A Chinese national flag at Tiananmen Square.

At its investor presentation on Monday, Rio Tinto declared, “trade tensions are unlikely to materially affect steel demand.”

“[There is] strong external demand for Chinese exports despite an increase in trade tensions.”

Rio Tinto’s iron ore chief executive Chris Salisbury added: “We remain cautiously optimistic about the medium-term outlook.”

The US products targeted by the Chinese appear designed to hit Trump's Republican voter base ahead of mid-term elections in November. Soybeans are the biggest US import to China, and tariffs would hurt voters in Iowa.

Canada and Europe appear to be using a similar strategy, targeting US products for retaliatory tariffs that have maximum political pain for Republican senators.

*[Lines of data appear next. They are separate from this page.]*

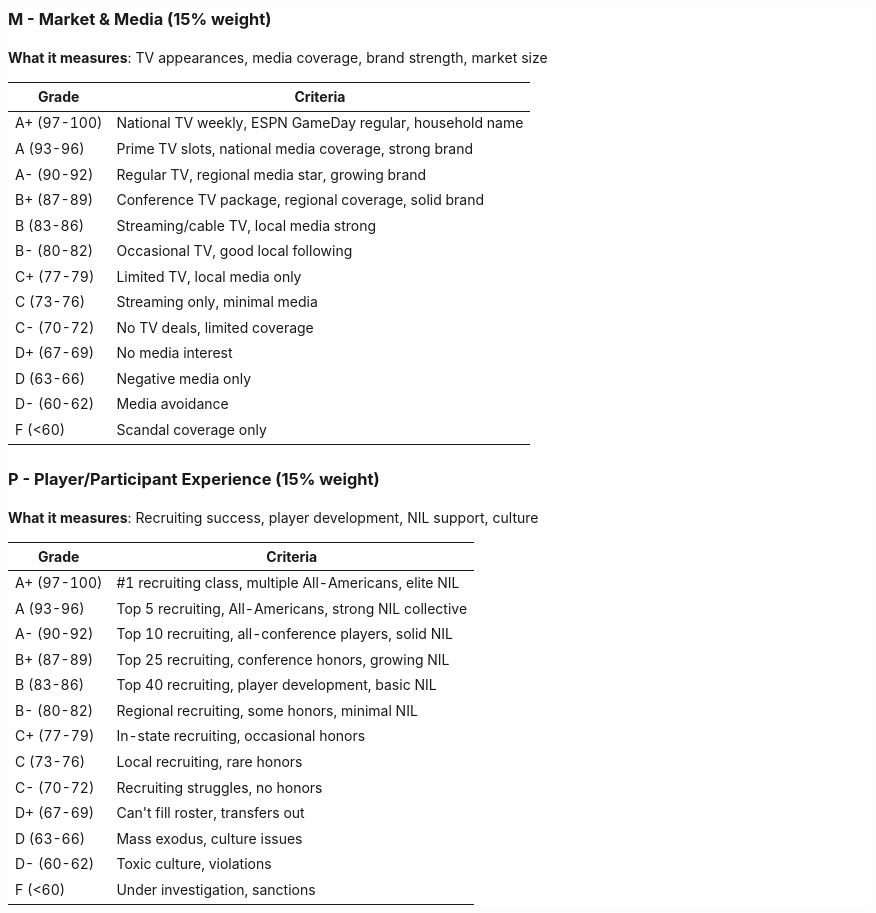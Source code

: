 ### M - Market & Media (15% weight)

**What it measures**: TV appearances, media coverage, brand strength, market size

| Grade | Criteria |
|-------|----------|
| A+ (97-100) | National TV weekly, ESPN GameDay regular, household name |
| A (93-96) | Prime TV slots, national media coverage, strong brand |
| A- (90-92) | Regular TV, regional media star, growing brand |
| B+ (87-89) | Conference TV package, regional coverage, solid brand |
| B (83-86) | Streaming/cable TV, local media strong |
| B- (80-82) | Occasional TV, good local following |
| C+ (77-79) | Limited TV, local media only |
| C (73-76) | Streaming only, minimal media |
| C- (70-72) | No TV deals, limited coverage |
| D+ (67-69) | No media interest |
| D (63-66) | Negative media only |
| D- (60-62) | Media avoidance |
| F (<60) | Scandal coverage only |

### P - Player/Participant Experience (15% weight)

**What it measures**: Recruiting success, player development, NIL support, culture

| Grade | Criteria |
|-------|----------|
| A+ (97-100) | #1 recruiting class, multiple All-Americans, elite NIL |
| A (93-96) | Top 5 recruiting, All-Americans, strong NIL collective |
| A- (90-92) | Top 10 recruiting, all-conference players, solid NIL |
| B+ (87-89) | Top 25 recruiting, conference honors, growing NIL |
| B (83-86) | Top 40 recruiting, player development, basic NIL |
| B- (80-82) | Regional recruiting, some honors, minimal NIL |
| C+ (77-79) | In-state recruiting, occasional honors |
| C (73-76) | Local recruiting, rare honors |
| C- (70-72) | Recruiting struggles, no honors |
| D+ (67-69) | Can't fill roster, transfers out |
| D (63-66) | Mass exodus, culture issues |
| D- (60-62) | Toxic culture, violations |
| F (<60) | Under investigation, sanctions |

There were some changes to the list published on Friday by the Chinese commerce ministry, with US aircraft removed, but other products were added.

Trade negotiators from China and the US held three rounds of talks in Washington and Beijing in which China had agreed to big purchases of US products to lower its trade surplus. But Beijing has refused a US demand to abandon state support for technology industries, under a program known as Made in China 2025.

The front page editorial in the usually staid China Daily came after the communist party's mouthpiece, People's Daily, called the Trump administration "rude, unreasonable, selfish and headstrong" in an editorial on Saturday.

A prominent Chinese e-commerce executive, JD.com chief executive Richard Liu, told CNBC: "If it's a longer term war it will be horrible".

He said American brands would be hurt, because Chinese consumers had shown a preference for imported goods.